CRACKING down on drugs will cause more deaths – that’s the message from politicians and campaigners.

Speaking in Parliament in support of so-called “shooting galleries” where addicts can inject heroin away from the streets, Kemptown MP Lloyd Russell-Moyle said: “One of the clearest failings in public policy has been the war on drugs.

“Treating addicts as criminals has clearly failed; it does not work.

“People who advocate for cracking down are advocating for the deaths of sons, daughters, friends and family members. That is the cruel reality.

“We hear time and again that people do not want these things in their backyard. The reality is that they are in people’s backyards—quite literally.

“I remember canvassing up flights of stairs in tower blocks, and people were shooting up right in front of me.

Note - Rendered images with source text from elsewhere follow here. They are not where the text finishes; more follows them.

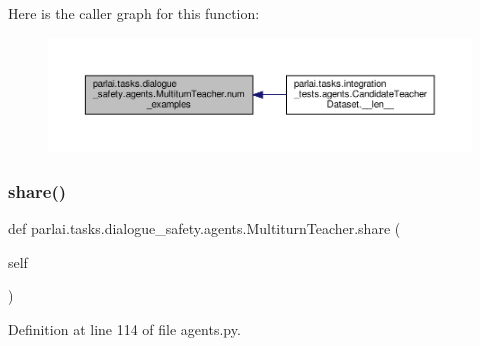 Here is the caller graph for this function\+:
\nopagebreak
\begin{figure}[H]
\begin{center}
\leavevmode
\includegraphics[width=350pt]{classparlai_1_1tasks_1_1dialogue__safety_1_1agents_1_1MultiturnTeacher_ac6e4dcbf81c1576d9415ed579a68a4f7_icgraph}
\end{center}
\end{figure}
\mbox{\label{classparlai_1_1tasks_1_1dialogue__safety_1_1agents_1_1MultiturnTeacher_a87ea872108b71104aaffb2430bfae3df}} 
\subsubsection{\texorpdfstring{share()}{share()}}
{\footnotesize\ttfamily def parlai.\+tasks.\+dialogue\+\_\+safety.\+agents.\+Multiturn\+Teacher.\+share (\begin{DoxyParamCaption}\item[{}]{self }\end{DoxyParamCaption})}



Definition at line 114 of file agents.\+py.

“They had nowhere to go and no support was offered. The only thing we can do is ring the police, but we know that in a day or so the revolving door will start again.

“How does that help with the pressure on our police? How does that help with the pressures on our communities? The reality is that it does not.”

Mr Russell-Moyle argued that in Sydney, where drug consumption rooms have been trialled for ten years, and Portugal, where treatment for addicts is favoured over prosecution, the harm caused by drugs has greatly decreased.

A former undercover police officer and the mother of a girl who died after taking ecstasy will argue that drugs should be legalised at a debate on Thursday.

Anne-Marie Cockburn, whose daughter Martha, died at the age of 14 after taking 91 per cent pure ecstasy, argues that legalising drugs could have saved her daughter.

She said: “I believe that my daughter would still be alive today had she taken something that was legally regulated – as it would be labelled with a list of ingredients and recommended dosage.

“No responsible parent wants to think of their child taking drugs, but I’d rather deal with the ramifications of a teenager high on drugs than a dead one.”

Neil Woods, who worked as an undercover officer tackling drugs in Sussex and now campaigns for legalisation with the group Law Enforcement Against Prohibition, will also be at the public event organised by Anyone’s Child: Families for Safer Drug Control at the Indigo Restaurant at The Ardington Hotel in Worthing at 7pm,

He said: “It will be good to explain the reality of the drug war in one of the busiest illicit markets in the country.”